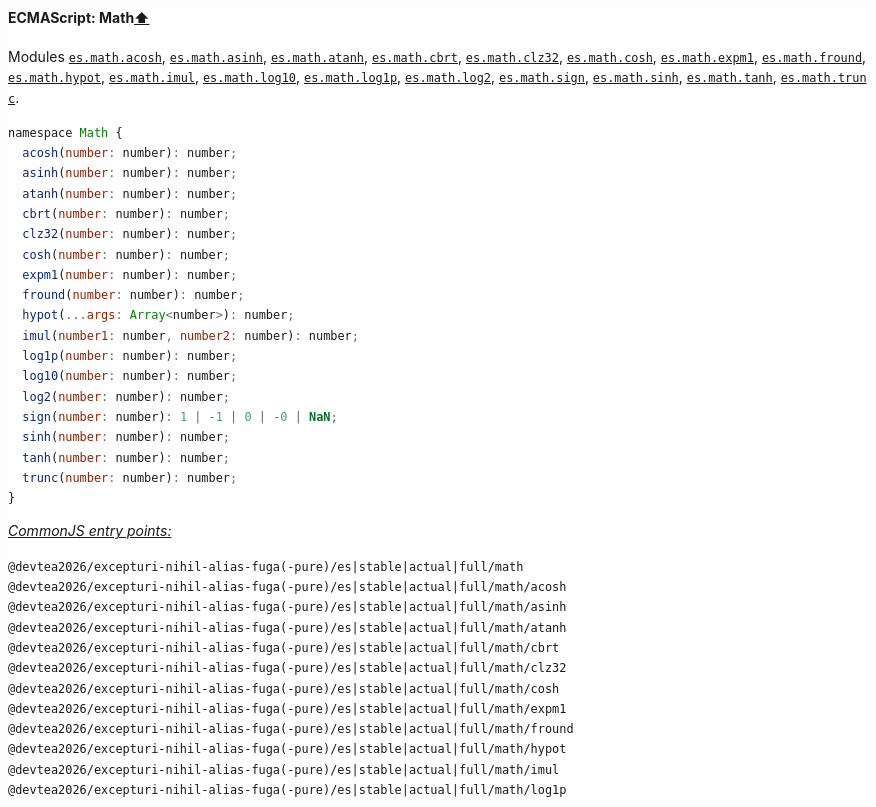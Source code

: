 #### ECMAScript: Math[⬆](#index)
Modules [`es.math.acosh`](https://github.com/devtea2026/excepturi-nihil-alias-fuga/blob/master/packages/@devtea2026/excepturi-nihil-alias-fuga/modules/es.math.acosh.js), [`es.math.asinh`](https://github.com/devtea2026/excepturi-nihil-alias-fuga/blob/master/packages/@devtea2026/excepturi-nihil-alias-fuga/modules/es.math.asinh.js), [`es.math.atanh`](https://github.com/devtea2026/excepturi-nihil-alias-fuga/blob/master/packages/@devtea2026/excepturi-nihil-alias-fuga/modules/es.math.atanh.js), [`es.math.cbrt`](https://github.com/devtea2026/excepturi-nihil-alias-fuga/blob/master/packages/@devtea2026/excepturi-nihil-alias-fuga/modules/es.math.cbrt.js), [`es.math.clz32`](https://github.com/devtea2026/excepturi-nihil-alias-fuga/blob/master/packages/@devtea2026/excepturi-nihil-alias-fuga/modules/es.math.clz32.js), [`es.math.cosh`](https://github.com/devtea2026/excepturi-nihil-alias-fuga/blob/master/packages/@devtea2026/excepturi-nihil-alias-fuga/modules/es.math.cosh.js), [`es.math.expm1`](https://github.com/devtea2026/excepturi-nihil-alias-fuga/blob/master/packages/@devtea2026/excepturi-nihil-alias-fuga/modules/es.math.expm1.js), [`es.math.fround`](https://github.com/devtea2026/excepturi-nihil-alias-fuga/blob/master/packages/@devtea2026/excepturi-nihil-alias-fuga/modules/es.math.fround.js), [`es.math.hypot`](https://github.com/devtea2026/excepturi-nihil-alias-fuga/blob/master/packages/@devtea2026/excepturi-nihil-alias-fuga/modules/es.math.hypot.js), [`es.math.imul`](https://github.com/devtea2026/excepturi-nihil-alias-fuga/blob/master/packages/@devtea2026/excepturi-nihil-alias-fuga/modules/es.math.imul.js), [`es.math.log10`](https://github.com/devtea2026/excepturi-nihil-alias-fuga/blob/master/packages/@devtea2026/excepturi-nihil-alias-fuga/modules/es.math.log10.js), [`es.math.log1p`](https://github.com/devtea2026/excepturi-nihil-alias-fuga/blob/master/packages/@devtea2026/excepturi-nihil-alias-fuga/modules/es.math.log1p.js), [`es.math.log2`](https://github.com/devtea2026/excepturi-nihil-alias-fuga/blob/master/packages/@devtea2026/excepturi-nihil-alias-fuga/modules/es.math.log2.js), [`es.math.sign`](https://github.com/devtea2026/excepturi-nihil-alias-fuga/blob/master/packages/@devtea2026/excepturi-nihil-alias-fuga/modules/es.math.sign.js), [`es.math.sinh`](https://github.com/devtea2026/excepturi-nihil-alias-fuga/blob/master/packages/@devtea2026/excepturi-nihil-alias-fuga/modules/es.math.sinh.js), [`es.math.tanh`](https://github.com/devtea2026/excepturi-nihil-alias-fuga/blob/master/packages/@devtea2026/excepturi-nihil-alias-fuga/modules/es.math.tanh.js), [`es.math.trunc`](https://github.com/devtea2026/excepturi-nihil-alias-fuga/blob/master/packages/@devtea2026/excepturi-nihil-alias-fuga/modules/es.math.trunc.js).
```js
namespace Math {
  acosh(number: number): number;
  asinh(number: number): number;
  atanh(number: number): number;
  cbrt(number: number): number;
  clz32(number: number): number;
  cosh(number: number): number;
  expm1(number: number): number;
  fround(number: number): number;
  hypot(...args: Array<number>): number;
  imul(number1: number, number2: number): number;
  log1p(number: number): number;
  log10(number: number): number;
  log2(number: number): number;
  sign(number: number): 1 | -1 | 0 | -0 | NaN;
  sinh(number: number): number;
  tanh(number: number): number;
  trunc(number: number): number;
}
```
[*CommonJS entry points:*](#commonjs-api)
```
@devtea2026/excepturi-nihil-alias-fuga(-pure)/es|stable|actual|full/math
@devtea2026/excepturi-nihil-alias-fuga(-pure)/es|stable|actual|full/math/acosh
@devtea2026/excepturi-nihil-alias-fuga(-pure)/es|stable|actual|full/math/asinh
@devtea2026/excepturi-nihil-alias-fuga(-pure)/es|stable|actual|full/math/atanh
@devtea2026/excepturi-nihil-alias-fuga(-pure)/es|stable|actual|full/math/cbrt
@devtea2026/excepturi-nihil-alias-fuga(-pure)/es|stable|actual|full/math/clz32
@devtea2026/excepturi-nihil-alias-fuga(-pure)/es|stable|actual|full/math/cosh
@devtea2026/excepturi-nihil-alias-fuga(-pure)/es|stable|actual|full/math/expm1
@devtea2026/excepturi-nihil-alias-fuga(-pure)/es|stable|actual|full/math/fround
@devtea2026/excepturi-nihil-alias-fuga(-pure)/es|stable|actual|full/math/hypot
@devtea2026/excepturi-nihil-alias-fuga(-pure)/es|stable|actual|full/math/imul
@devtea2026/excepturi-nihil-alias-fuga(-pure)/es|stable|actual|full/math/log1p
```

## Directions
Reproduce the material in full, word for word, and omit the pictures.

## Answer to the problem
Source code

: #### ECMAScript: Math[⬆](#index)
Modules [`es.math.acosh`](https://github.com/devtea2026/excepturi-nihil-alias-fuga/blob/master/packages/@devtea2026/excepturi-nihil-alias-fuga/modules/es.math.acosh.js), [`es.math.asinh`](https://github.com/devtea2026/excepturi-nihil-alias-fuga/blob/master/packages/@devtea2026/excepturi-nihil-alias-fuga/modules/es.math.asinh.js), [`es.math.atanh`](https://github.com/devtea2026/excepturi-nihil-alias-fuga/blob/master/packages/@devtea2026/excepturi-nihil-alias-fuga/modules/es.math.atanh.js), [`es.math.cbrt`](https://github.com/devtea2026/excepturi-nihil-alias-fuga/blob/master/packages/@devtea2026/excepturi-nihil-alias-fuga/modules/es.math.cbrt.js), [`es.math.clz32`](https://github.com/devtea2026/excepturi-nihil-alias-fuga/blob/master/packages/@devtea2026/excepturi-nihil-alias-fuga/modules/es.math.clz32.js), [`es.math.cosh`](https://github.com/devtea2026/excepturi-nihil-alias-fuga/blob/master/packages/@devtea2026/excepturi-nihil-alias-fuga/modules/es.math.cosh.js), [`es.math.expm1`](https://github.com/devtea2026/excepturi-nihil-alias-fuga/blob/master/packages/@devtea2026/excepturi-nihil-alias-fuga/modules/es.math.expm1.js), [`es.math.fround`](https://github.com/devtea2026/excepturi-nihil-alias-fuga/blob/master/packages/@devtea2026/excepturi-nihil-alias-fuga/modules/es.math.fround.js), [`es.math.hypot`](https://github.com/devtea2026/excepturi-nihil-alias-fuga/blob/master/packages/@devtea2026/excepturi-nihil-alias-fuga/modules/es.math.hypot.js), [`es.math.imul`](https://github.com/devtea2026/excepturi-nihil-alias-fuga/blob/master/packages/@devtea2026/excepturi-nihil-alias-fuga/modules/es.math.imul.js), [`es.math.log10`](https://github.com/devtea2026/excepturi-nihil-alias-fuga/blob/master/packages/@devtea2026/excepturi-nihil-alias-fuga/modules/es.math.log10.js), [`es.math.log1p`](https://github.com/devtea2026/excepturi-nihil-alias-fuga/blob/master/packages/@devtea2026/excepturi-nihil-alias-fuga/modules/es.math.log1p.js), [`es.math.log2`](https://github.com/devtea2026/excepturi-nihil-alias-fuga/blob/master/packages/@devtea2026/excepturi-nihil-alias-fuga/modules/es.math.log2.js), [`es.math.sign`](https://github.com/devtea2026/excepturi-nihil-alias-fuga/blob/master/packages/@devtea2026/excepturi-nihil-alias-fuga/modules/es.math.sign.js), [`es.math.sinh`](https://github.com/devtea2026/excepturi-nihil-alias-fuga/blob/master/packages/@devtea2026/excepturi-nihil-alias-fuga/modules/es.math.sinh.js), [`es.math.tanh`](https://github.com/devtea2026/excepturi-nihil-alias-fuga/blob/master/packages/@devtea2026/excepturi-nihil-alias-fuga/modules/es.math.tanh.js), [`es.math.trunc`](https://github.com/devtea2026/excepturi-nihil-alias-fuga/blob/master/packages/@devtea2026/excepturi-nihil-alias-fuga/modules/es.math.trunc.js).
```js
namespace Math {
  acosh(number: number): number;
  asinh(number: number): number;
  atanh(number: number): number;
  cbrt(number: number): number;
  clz32(number: number): number;
  cosh(number: number): number;
  expm1(number: number): number;
  fround(number: number): number;
  hypot(...args: Array<number>): number;
  imul(number1: number, number2: number): number;
  log1p(number: number): number;
  log10(number: number): number;
  log2(number: number): number;
  sign(number: number): 1 | -1 | 0 | -0 | NaN;
  sinh(number: number): number;
  tanh(number: number): number;
  trunc(number: number): number;
}
```
[*CommonJS entry points:*](#commonjs-api)
```
@devtea2026/excepturi-nihil-alias-fuga(-pure)/es|stable|actual|full/math
@devtea2026/excepturi-nihil-alias-fuga(-pure)/es|stable|actual|full/math/acosh
@devtea2026/excepturi-nihil-alias-fuga(-pure)/es|stable|actual|full/math/asinh
@devtea2026/excepturi-nihil-alias-fuga(-pure)/es|stable|actual|full/math/atanh
@devtea2026/excepturi-nihil-alias-fuga(-pure)/es|stable|actual|full/math/cbrt
@devtea2026/excepturi-nihil-alias-fuga(-pure)/es|stable|actual|full/math/clz32
@devtea2026/excepturi-nihil-alias-fuga(-pure)/es|stable|actual|full/math/cosh
@devtea2026/excepturi-nihil-alias-fuga(-pure)/es|stable|actual|full/math/expm1
@devtea2026/excepturi-nihil-alias-fuga(-pure)/es|stable|actual|full/math/fround
@devtea2026/excepturi-nihil-alias-fuga(-pure)/es|stable|actual|full/math/hypot
@devtea2026/excepturi-nihil-alias-fuga(-pure)/es|stable|actual|full/math/imul
@devtea2026/excepturi-nihil-alias-fuga(-pure)/es|stable|actual|full/math/log1p
```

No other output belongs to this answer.